I recently heard a woman talk about her experiences at the pillow session, where she watched people’s gentle taps turn into raging swings amidst crying and yelling. She was drawn to the program because of the issues she had with her mother, but by the end of the pillow session, she realized that she held a lot of repressed anger toward her father as well. She felt like she worked through a lot of the neuroses and destructive tendencies at the Institute, but that it was also far too easy to fall back into old habits soon after she left. So whether the program ultimately “worked” was still up in the air for her, but it did allow her to release a lot of pent-up emotions, many of which she wasn’t even aware she had.

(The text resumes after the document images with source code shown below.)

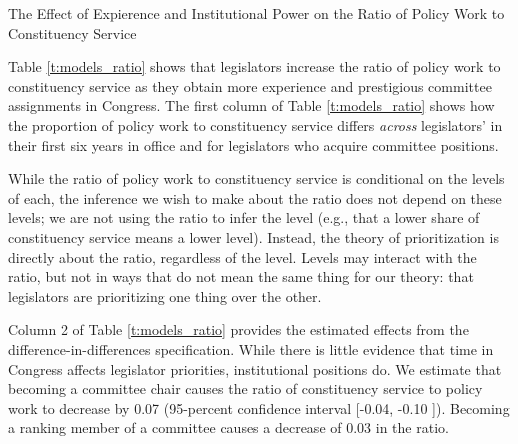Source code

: \documentclass[12pt]{article}
\begin{document}
{\begin{table}
\begin{center}
\begin{minipage}{\textwidth}
\caption{The Effect of Expierence and Institutional Power on the Ratio of Policy Work to Constituency Service} \label{t:models_ratio}
\centering
\end{minipage}
\end{center}
\end{table}






Table \ref{t:models_ratio} shows that legislators increase the ratio of policy work to constituency service as they obtain more experience and prestigious committee assignments in Congress. The first column of Table \ref{t:models_ratio} shows how the proportion of policy work to constituency service differs \textit{across} legislators' in their first six years in office and for legislators who acquire committee positions. 

While the ratio of policy work to constituency service is conditional on the levels of each, the inference we wish to make about the ratio does not depend on these levels; we are not using the ratio to infer the level (e.g., that a lower share of constituency service means a lower level). Instead, the theory of prioritization is directly about the ratio, regardless of the level. Levels may interact with the ratio, but not in ways that do not mean the same thing for our theory: that legislators are prioritizing one thing over the other. 

Column 2 of Table \ref{t:models_ratio} provides the estimated effects from the difference-in-differences specification. While there is little evidence that time in Congress affects legislator priorities, institutional positions do. We estimate that becoming a committee chair causes the ratio of constituency service to policy work to decrease by 0.07 (95-percent confidence interval [-0.04, -0.10 ]). Becoming a ranking member of a committee causes a decrease of 0.03 in the ratio.


}
\end{document}
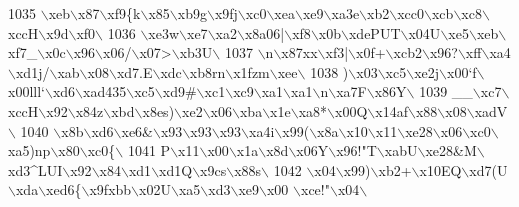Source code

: \begin{DoxyCode}
{1035 \textcolor{stringliteral}{\(\backslash\)xeb\(\backslash\)x87\(\backslash\)xf9\{k\(\backslash\)x85\(\backslash\)xb9g\(\backslash\)x9fj\(\backslash\)xc0\(\backslash\)xea\(\backslash\)xe9\(\backslash\)xa3e\(\backslash\)xb2\(\backslash\)xcc0\(\backslash\)xcb\(\backslash\)xc8\(\backslash\)xccH\(\backslash\)x9d\(\backslash\)xf0\(\backslash\)}
1036 \textcolor{stringliteral}{\(\backslash\)xe3w\(\backslash\)xe7\(\backslash\)xa2\(\backslash\)x8a06|\(\backslash\)xf8\(\backslash\)x0b\(\backslash\)xdePUT\(\backslash\)x04U\(\backslash\)xe5\(\backslash\)xeb\(\backslash\)xf7\_\(\backslash\)x0c\(\backslash\)x96\(\backslash\)x06/\(\backslash\)x07>\(\backslash\)xb3U\(\backslash\)}
1037 \textcolor{stringliteral}{\(\backslash\)n\(\backslash\)x87xx\(\backslash\)xf3|\(\backslash\)x0f+\(\backslash\)xcb2\(\backslash\)x96?\(\backslash\)xff\(\backslash\)xa4\(\backslash\)xd1j/\(\backslash\)xab\(\backslash\)x08\(\backslash\)xd7.E\(\backslash\)xdc\(\backslash\)xb8rn\(\backslash\)x1fzm\(\backslash\)xee\(\backslash\)}
1038 \textcolor{stringliteral}{)\(\backslash\)x03\(\backslash\)xc5\(\backslash\)xe2j\(\backslash\)x00`f\(\backslash\)x00lll`\(\backslash\)xd6\(\backslash\)xad435\(\backslash\)xc5\(\backslash\)xd9#\(\backslash\)xc1\(\backslash\)xc9\(\backslash\)xa1\(\backslash\)xa1\(\backslash\)n\(\backslash\)xa7F\(\backslash\)x86Y\(\backslash\)}
1039 \textcolor{stringliteral}{\_\_\(\backslash\)xc7\(\backslash\)xccH\(\backslash\)x92\(\backslash\)x84z\(\backslash\)xbd\(\backslash\)x8es)\(\backslash\)xe2\(\backslash\)x06\(\backslash\)xba\(\backslash\)x1e\(\backslash\)xa8*\(\backslash\)x00Q\(\backslash\)x14af\(\backslash\)x88\(\backslash\)x08\(\backslash\)xadV\(\backslash\)}
1040 \textcolor{stringliteral}{\(\backslash\)x8b\(\backslash\)xd6\(\backslash\)xe6&\(\backslash\)x93\(\backslash\)x93\(\backslash\)x93\(\backslash\)xa4i\(\backslash\)x99(\(\backslash\)x8a\(\backslash\)x10\(\backslash\)x11\(\backslash\)xe28\(\backslash\)x06\(\backslash\)xc0\(\backslash\)xa5)np\(\backslash\)x80\(\backslash\)xc0\{\(\backslash\)}
1041 \textcolor{stringliteral}{P\(\backslash\)x11\(\backslash\)x00\(\backslash\)x1a\(\backslash\)x8d\(\backslash\)x06Y\(\backslash\)x96!"T\(\backslash\)xabU\(\backslash\)xe28&M\(\backslash\)xd3^LUI\(\backslash\)x92\(\backslash\)x84\(\backslash\)xd1\(\backslash\)xd1Q\(\backslash\)x9cs\(\backslash\)x88s\(\backslash\)}
1042 \textcolor{stringliteral}{\(\backslash\)x04\(\backslash\)x99)\(\backslash\)xb2+\(\backslash\)x10EQ\(\backslash\)xd7(U\(\backslash\)xda\(\backslash\)xed6\{\(\backslash\)x9fxbb\(\backslash\)x02U\(\backslash\)xa5\(\backslash\)xd3\(\backslash\)xe9\(\backslash\)x00 \(\backslash\)xce!"\(\backslash\)x04\(\backslash\)}
}
\end{DoxyCode}

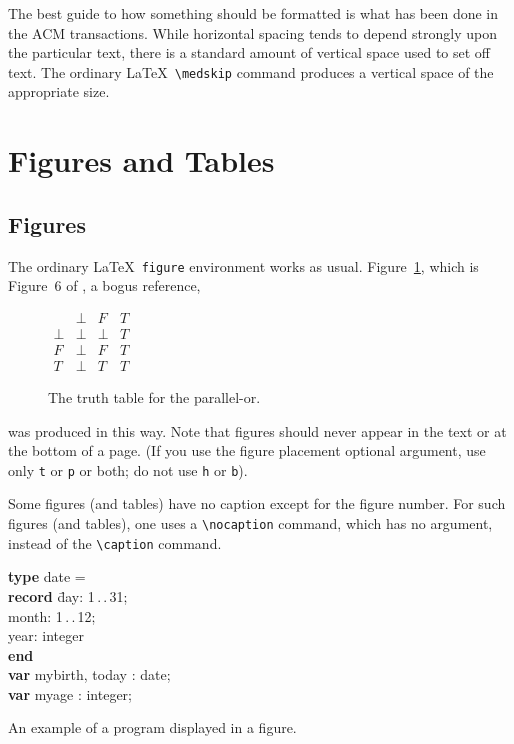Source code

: \documentclass[acmtocl]{acmtrans2m}
\begin{document}
The best guide to how something should be formatted is what has been
done in the ACM transactions.  While horizontal spacing tends to 
depend
strongly upon the particular text, there is a standard amount of
vertical space used to set off text.  The ordinary \LaTeX\ 
\verb|\medskip| command produces a vertical space of the appropriate
size.

\section{Figures and Tables}

\subsection{Figures}

The ordinary \LaTeX\ {\tt figure} environment works as usual.
Figure~\ref{fig:ordinary}, which is Figure~6 of , a 
bogus reference,
\begin{figure}
\centering
\(\begin{array}{c|ccc}
     & \bot & F & T \\
\hline
\bot & \bot & \bot & T \\
F    & \bot & F    & T \\
T    & \bot & T    & T
\end{array}\)
\caption{The truth table for the parallel-or.}
\label{fig:ordinary}
\end{figure}
was produced in this way.
Note that figures should never appear in the text or at the bottom of
a page. (If you use the figure placement optional argument, use only
\verb"t" or \verb"p" or both; do not use \verb"h" or \verb"b").

Some figures (and tables) have no caption except for the figure 
number.
For such figures (and tables), one uses a \verb|\nocaption| command,
which has no argument, instead of the \verb|\caption| command.

\begin{narrowfig}{3in}
\begin{tabbing}
{\bf type} date =\\
\hspace*{1em}\= {\bf record} \= day: 1\,.\,.\,31;\+\+\\
                                month: 1\,.\,.\,12;\\
                                year: integer \-\\
                {\bf end} \-\\
{\bf var} mybirth, today : date;\\
{\bf var} myage : integer;
\end{tabbing}
\caption{An example of a program displayed in a figure.}
\label{fig:narrow}
\end{narrowfig}
\end{document}
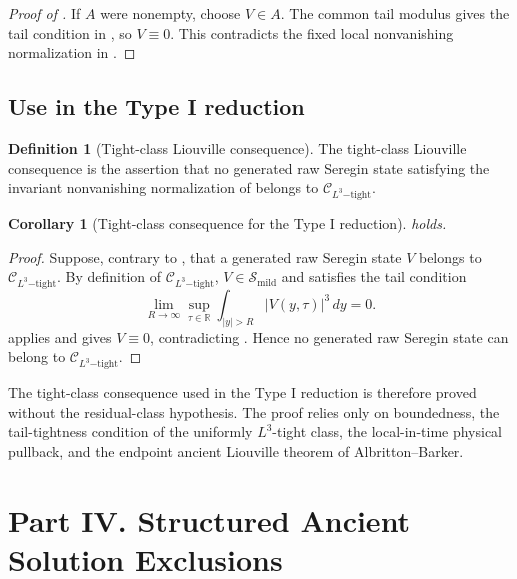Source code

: \documentclass[11pt]{amsart}
\theoremstyle{plain}
\newtheorem{corollary}[corollary]{Corollary}
\theoremstyle{definition}
\newtheorem{definition}[definition]{Definition}
\theoremstyle{remark}
\numberwithin{equation}{section}
\newcommand{\R}{\mathbb R}
\newcommand{\calS}{\mathcal S}
\newcommand{\calC}{\mathcal C}
\begin{document}
\begin{proof}[Proof of ]
If \(A\) were nonempty, choose \(V\in A\).  The common tail modulus gives the
tail condition in , so \(V\equiv0\).  This contradicts
the fixed local nonvanishing normalization in .
\end{proof}

\subsection{Use in the Type I reduction}

\begin{definition}[Tight-class Liouville consequence]
\label{p2:def:tight-class-input}
The tight-class Liouville consequence is the assertion that no generated raw
Seregin state satisfying the invariant nonvanishing normalization of
 belongs to \(\calC_{L^3\mathrm{-tight}}\).
\end{definition}

\begin{corollary}[Tight-class consequence for the Type I reduction]
\label{p2:cor:tight-input-for-paper-I}
 holds.
\end{corollary}

\begin{proof}
Suppose, contrary to , that a generated raw
Seregin state \(V\) belongs to \(\calC_{L^3\mathrm{-tight}}\).  By definition
of \(\calC_{L^3\mathrm{-tight}}\), \(V\in\calS_{\mathrm{mild}}\) and satisfies
the tail condition
\[
   \lim_{R\to\infty}
   \sup_{\tau\in\R}\int_{|y|>R}|V(y,\tau)|^3\,dy=0 .
\]
 applies and gives \(V\equiv0\), contradicting
.  Hence no generated raw Seregin state can
belong to \(\calC_{L^3\mathrm{-tight}}\).
\end{proof}

The tight-class consequence used in the Type I reduction is therefore proved
without the residual-class hypothesis.  The proof relies only on boundedness, the
tail-tightness condition of the uniformly \(L^3\)-tight class, the
local-in-time physical pullback, and the endpoint ancient Liouville theorem of
Albritton--Barker.



\clearpage
\section*{Part IV. Structured Ancient Solution Exclusions}
\end{document}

Objects can hold a lot of power over people. They can represent the best or worst times in our lives, and when the case is the latter, it tends to cast a black cloud over the rest of our affairs. When we actively remove items from our lives, whether it’s throwing letters into a recycling bin or throwing keepsakes against a wall, we’re not only cleansing our lives of the bad energy—we’re taking the power back as well.

And for those times when we’re so overwhelmed with forceful emotions that we can’t even pinpoint a specific cause, we need a quick way to bring them to the surface, and that’s where controlled destruction, like what’s offered in Spain, Sarah’s Smash Shack, and the Hoffman Institute, can really benefit us. That’s not to say that violence is the answer to our problems, but every now and then, it seems like a little managed rage is the cathartic release we need—especially if we can do it to some good tunes.